On levels k >= i >= 1, this effect disappears, because each processor needs to communicate about as many words as it does floating point operations:
Time at level i = O( 1 ) * f ... number of flops, proportional to the ... number of grid points per processor + O( 1 ) * alpha ... send a constant number of messages ... to neighbors + O( 1 ) * beta ... number of words sentSumming all these terms yields
Time at levels 1 to k-1 = O( k-1 )*f + O( k-1 )*alpha + O( k-1 )*beta = O( log(p) )*f + O( log(p) )*alpha + O( log(p) )*betaThe total time for a V-cycle starting at the finest level is therefore
Time = O( n^2/p + log(p) )*f + O( log(n) )*alpha + O( n/sqrt(p) + log(p) )*betaSimilarly, the total time for a V-cycle starting at level j, k <= j <= m, is
Time(j) = O( 4^j/p + log(p) )*f + O( j )*alpha + O( 2^j/sqrt(p) + log(p) )*betaThe total time for a V-cycle starting at level j < k is
Time(j) = O( j )*f + O( j )*alpha + O( j )*betaTherefore, the total time for Full Multigrid, assuming n^2 >= p, so that each processor has at least 1 grid point, is
Time = sum_{j=1}^m Time(j) = O( n^2/p + log(p)*log(n) )*f + O( (log(n))^2 )*alpha + O( n/sqrt(p) + log(p)*log(n) )*beta = O( N/p + log(p)*log(N) )*f + O( (log(N))^2 )*alpha + O( sqrt(N/p) + log(p)*log(N) )*betawhere N=n^2 is the number of unknowns. Thus we see that the speedup of the serial floating point work O(N), is nearly perfect, O( N/p + log(p)*log(N) ), when N>>p, but reduces to log(N)^2 when p=N (the PRAM model).
In practice, the time spent on the coarsest grids, when each processor has one or zero active grid points, while negligible on a serial machine, is significant on a parallel machine, enough so to make the efficiency noticeably lower.
For example, in the paper "Analysis of the Multigrid FMV Cycle on large scale parallel machines", R. Tuminaro and D. Womble, SIAM J. Sci. Comp. v. 14, n. 5, 1993, the authors consider several variations of multigrid on a 1024 processor nCUBE2. This machine has a relatively low latency and high bandwidth compared to its floating point speed.

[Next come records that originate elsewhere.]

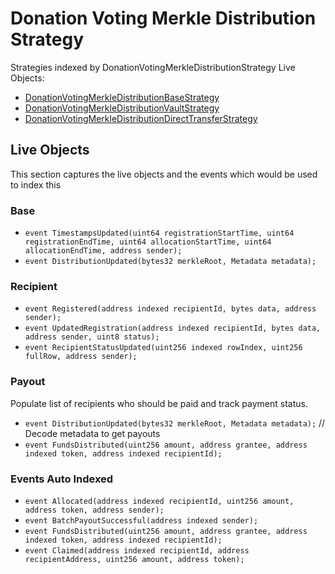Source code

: # Donation Voting Merkle Distribution Strategy

Strategies indexed by DonationVotingMerkleDistributionStrategy Live Objects:
- [DonationVotingMerkleDistributionBaseStrategy](https://github.com/allo-protocol/allo-v2/blob/main/contracts/strategies/donation-voting-merkle-base/DonationVotingMerkleDistributionBaseStrategy.sol)
- [DonationVotingMerkleDistributionVaultStrategy](https://github.com/allo-protocol/allo-v2/blob/main/contracts/strategies/donation-voting-merkle-distribution-vault/DonationVotingMerkleDistributionVaultStrategy.sol)
- [DonationVotingMerkleDistributionDirectTransferStrategy](https://github.com/allo-protocol/allo-v2/blob/main/contracts/strategies/donation-voting-merkle-distribution-direct-transfer/DonationVotingMerkleDistributionDirectTransferStrategy.sol)

## Live Objects

This section captures the live objects and the events which would be used to index this

### Base
- `event TimestampsUpdated(uint64 registrationStartTime, uint64 registrationEndTime, uint64 allocationStartTime, uint64 allocationEndTime, address sender);`
- `event DistributionUpdated(bytes32 merkleRoot, Metadata metadata);`


### Recipient
- `event Registered(address indexed recipientId, bytes data, address sender);`
- `event UpdatedRegistration(address indexed recipientId, bytes data, address sender, uint8 status);`
- `event RecipientStatusUpdated(uint256 indexed rowIndex, uint256 fullRow, address sender);`


### Payout
Populate list of recipients who should be paid and track payment status.
- `event DistributionUpdated(bytes32 merkleRoot, Metadata metadata);`  // Decode metadata to get payouts
- `event FundsDistributed(uint256 amount, address grantee, address indexed token, address indexed recipientId);`

### Events Auto Indexed
- `event Allocated(address indexed recipientId, uint256 amount, address token, address sender);`
- `event BatchPayoutSuccessful(address indexed sender);`
- `event FundsDistributed(uint256 amount, address grantee, address indexed token, address indexed recipientId);`
- `event Claimed(address indexed recipientId, address recipientAddress, uint256 amount, address token);`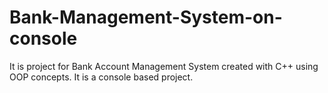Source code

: # Bank-Management-System-on-console
It is project for Bank Account Management System created with C++ using OOP concepts. It is a console based project.
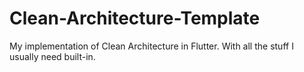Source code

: # Clean-Architecture-Template
My implementation of Clean Architecture in Flutter. With all the stuff I usually need built-in.
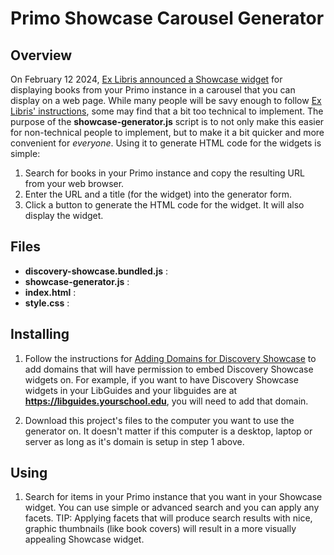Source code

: # Primo Showcase Carousel Generator


## Overview

On February 12 2024, [Ex Libris announced a Showcase widget](https://exlibrisgroup.com/announcement/announcement-new-showcase-carousel-on-ex-libris-primo/) 
for displaying books from your Primo instance in a carousel that you can display on a web page. While many people will be savy enough to follow 
[Ex Libris' instructions](https://developers.exlibrisgroup.com/blog/primo-showcase-how-to-embed/), some may find that a bit too technical to implement. 
The purpose of the **showcase-generator.js** script is to not only make this easier for non-technical people to implement, but to make it a bit quicker 
and more convenient for *everyone*. Using it to generate HTML code for the widgets is simple:

1. Search for books in your Primo instance and copy the resulting URL from your web browser.
2. Enter the URL and a title (for the widget) into the generator form.
3. Click a button to generate the HTML code for the widget. It will also display the widget.


## Files

* **discovery-showcase.bundled.js** : 
* **showcase-generator.js** :
* **index.html** : 
* **style.css** : 


## Installing

1. Follow the instructions for 
[Adding Domains for Discovery Showcase](https://knowledge.exlibrisgroup.com/Primo/Product_Documentation/020Primo_VE/Primo_VE_(English)/120Other_Configurations/Adding_Domains_for_Discovery_Showcase) 
to add domains that will have permission to embed Discovery Showcase widgets on. For example, if you want to have Discovery Showcase widgets in your 
LibGuides and your libguides are at **https://libguides.yourschool.edu**, you will need to add that domain.

2. Download this project's files to the computer you want to use the generator on. It doesn't matter if this computer is a desktop, laptop or server as 
long as it's domain is setup in step 1 above.


## Using

1. Search for items in your Primo instance that you want in your Showcase widget. You can use simple or advanced search and you can apply any facets. 
TIP: Applying facets that will produce search results with nice, graphic thumbnails (like book covers) will result in a more visually appealing 
Showcase widget.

On a 64-by-64 grid of unknowns, where there are only 4 unknowns per processor on the finest grid, (this is quite small for such a large machine!), the efficiency of a V-cycle alone was .02, and for Full Multigrid it was .008. In this case, most of the time some processors are idle.
For a 1024-by-1024 grid, with 1024 unknowns per processor, the efficiencies were .7 and .42, respectively, which are quite reasonable, though Full Multigrid is noticeably less efficient. Still, it is 2.6 times faster than V-cycles alone for solving the problem. The authors explored variations on Full Multigrid, where they did varying numbers of calls to MGV (a V-cycle) within the loop of FMG, using estimates of convergence rate and parallel efficiencies to pick the optimal number of MGV calls; they were able to increase the efficiencies to .01 and .47, respectively. For the 1024-by-1024 grid, either efficiency (.42 or .47) is quite reasonable.